(Saved entries)
::::

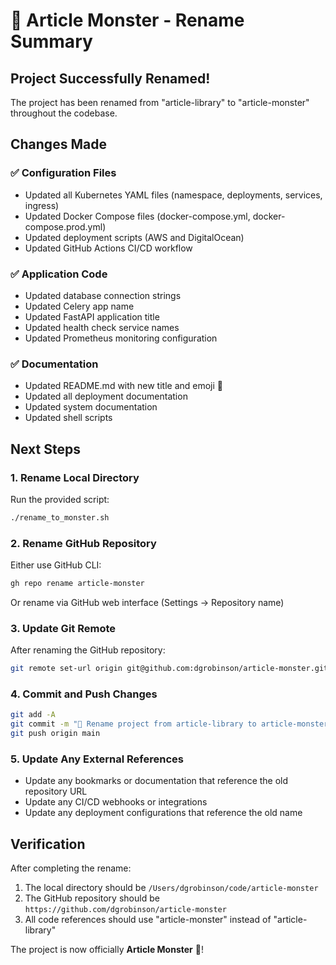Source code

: # 🦾 Article Monster - Rename Summary

## Project Successfully Renamed!

The project has been renamed from "article-library" to "article-monster" throughout the codebase.

## Changes Made

### ✅ Configuration Files
- Updated all Kubernetes YAML files (namespace, deployments, services, ingress)
- Updated Docker Compose files (docker-compose.yml, docker-compose.prod.yml)
- Updated deployment scripts (AWS and DigitalOcean)
- Updated GitHub Actions CI/CD workflow

### ✅ Application Code
- Updated database connection strings
- Updated Celery app name
- Updated FastAPI application title
- Updated health check service names
- Updated Prometheus monitoring configuration

### ✅ Documentation
- Updated README.md with new title and emoji 🦾
- Updated all deployment documentation
- Updated system documentation
- Updated shell scripts

## Next Steps

### 1. Rename Local Directory
Run the provided script:
```bash
./rename_to_monster.sh
```

### 2. Rename GitHub Repository
Either use GitHub CLI:
```bash
gh repo rename article-monster
```

Or rename via GitHub web interface (Settings → Repository name)

### 3. Update Git Remote
After renaming the GitHub repository:
```bash
git remote set-url origin git@github.com:dgrobinson/article-monster.git
```

### 4. Commit and Push Changes
```bash
git add -A
git commit -m "🦾 Rename project from article-library to article-monster"
git push origin main
```

### 5. Update Any External References
- Update any bookmarks or documentation that reference the old repository URL
- Update any CI/CD webhooks or integrations
- Update any deployment configurations that reference the old name

## Verification

After completing the rename:
1. The local directory should be `/Users/dgrobinson/code/article-monster`
2. The GitHub repository should be `https://github.com/dgrobinson/article-monster`
3. All code references should use "article-monster" instead of "article-library"

The project is now officially **Article Monster** 🦾!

::::

» What to produce
Your answer should be the lines of the records that include the word "After".

» Expected answer
After renaming the GitHub repository:
After completing the rename:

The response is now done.